Stored items:
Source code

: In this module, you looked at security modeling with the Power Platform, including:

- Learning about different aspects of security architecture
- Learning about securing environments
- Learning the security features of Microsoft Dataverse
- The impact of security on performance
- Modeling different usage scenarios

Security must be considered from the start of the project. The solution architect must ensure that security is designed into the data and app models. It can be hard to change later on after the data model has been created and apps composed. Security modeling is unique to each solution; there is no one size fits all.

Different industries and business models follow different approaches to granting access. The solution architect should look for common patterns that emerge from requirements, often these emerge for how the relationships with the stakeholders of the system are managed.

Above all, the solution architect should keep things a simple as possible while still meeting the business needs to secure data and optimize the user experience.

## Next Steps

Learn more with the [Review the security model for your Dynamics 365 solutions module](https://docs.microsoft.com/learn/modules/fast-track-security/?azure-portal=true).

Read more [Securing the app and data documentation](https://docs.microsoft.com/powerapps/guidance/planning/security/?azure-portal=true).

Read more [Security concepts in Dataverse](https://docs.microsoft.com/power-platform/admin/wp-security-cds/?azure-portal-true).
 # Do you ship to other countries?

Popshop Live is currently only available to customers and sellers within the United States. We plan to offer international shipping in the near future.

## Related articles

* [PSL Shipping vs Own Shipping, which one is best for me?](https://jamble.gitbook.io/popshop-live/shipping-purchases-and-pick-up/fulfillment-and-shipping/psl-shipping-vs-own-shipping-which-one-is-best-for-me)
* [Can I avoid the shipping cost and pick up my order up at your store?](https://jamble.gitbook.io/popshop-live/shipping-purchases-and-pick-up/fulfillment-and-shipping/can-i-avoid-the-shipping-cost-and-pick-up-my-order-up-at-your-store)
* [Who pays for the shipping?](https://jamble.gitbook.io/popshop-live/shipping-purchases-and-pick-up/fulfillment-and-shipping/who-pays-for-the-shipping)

DIRECTIONS: After reading the records above, work out how many lines contain "business" and give that number only.

TASK OUTPUT: 2